§ **EXERCISE DIRECTIONS**
Pull out of the data below the stretch of lines bounded by the one containing "## Packages document" and the one containing "extract prisma to", both bounds included, unchanged.

§ **PROVIDED MATERIAL**
%%
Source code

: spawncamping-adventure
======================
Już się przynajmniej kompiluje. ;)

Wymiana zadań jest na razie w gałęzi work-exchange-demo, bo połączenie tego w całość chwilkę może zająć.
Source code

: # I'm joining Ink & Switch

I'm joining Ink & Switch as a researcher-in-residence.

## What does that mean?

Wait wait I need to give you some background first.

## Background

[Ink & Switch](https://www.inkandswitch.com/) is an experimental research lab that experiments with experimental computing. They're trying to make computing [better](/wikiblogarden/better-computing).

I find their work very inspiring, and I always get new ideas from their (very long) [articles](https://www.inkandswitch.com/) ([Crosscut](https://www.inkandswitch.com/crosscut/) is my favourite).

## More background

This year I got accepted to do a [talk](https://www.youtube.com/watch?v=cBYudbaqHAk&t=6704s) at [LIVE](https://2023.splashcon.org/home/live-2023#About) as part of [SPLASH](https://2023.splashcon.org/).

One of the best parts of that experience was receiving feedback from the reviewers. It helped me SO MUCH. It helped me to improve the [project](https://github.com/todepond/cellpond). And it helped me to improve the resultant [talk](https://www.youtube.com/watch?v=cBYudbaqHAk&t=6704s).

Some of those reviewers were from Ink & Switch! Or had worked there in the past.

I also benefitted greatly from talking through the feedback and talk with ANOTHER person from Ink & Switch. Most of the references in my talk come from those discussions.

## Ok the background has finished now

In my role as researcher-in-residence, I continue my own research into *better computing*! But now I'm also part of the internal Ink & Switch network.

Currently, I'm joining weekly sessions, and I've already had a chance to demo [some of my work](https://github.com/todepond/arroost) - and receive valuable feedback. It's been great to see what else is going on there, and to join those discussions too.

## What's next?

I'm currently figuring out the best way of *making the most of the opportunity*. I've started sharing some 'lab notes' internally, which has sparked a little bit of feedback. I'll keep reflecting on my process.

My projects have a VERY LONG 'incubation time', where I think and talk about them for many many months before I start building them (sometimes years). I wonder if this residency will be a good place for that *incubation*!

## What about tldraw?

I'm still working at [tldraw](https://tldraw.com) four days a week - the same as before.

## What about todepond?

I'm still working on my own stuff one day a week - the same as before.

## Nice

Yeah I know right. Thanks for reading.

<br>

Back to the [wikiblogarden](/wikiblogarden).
%%
%%
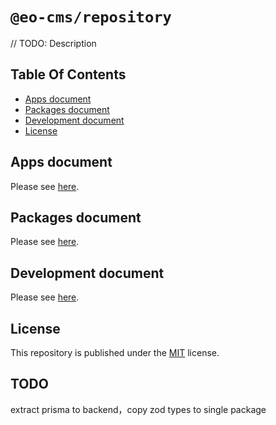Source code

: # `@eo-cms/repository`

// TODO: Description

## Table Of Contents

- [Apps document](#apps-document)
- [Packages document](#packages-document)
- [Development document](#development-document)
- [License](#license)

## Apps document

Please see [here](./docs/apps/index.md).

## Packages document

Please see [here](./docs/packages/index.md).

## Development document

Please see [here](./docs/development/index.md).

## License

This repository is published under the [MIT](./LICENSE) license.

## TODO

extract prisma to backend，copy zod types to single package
%%
§ **WRITTEN RESPONSE**
## Packages document

Please see [here](./docs/packages/index.md).

## Development document

Please see [here](./docs/development/index.md).

## License

This repository is published under the [MIT](./LICENSE) license.

## TODO

extract prisma to backend，copy zod types to single package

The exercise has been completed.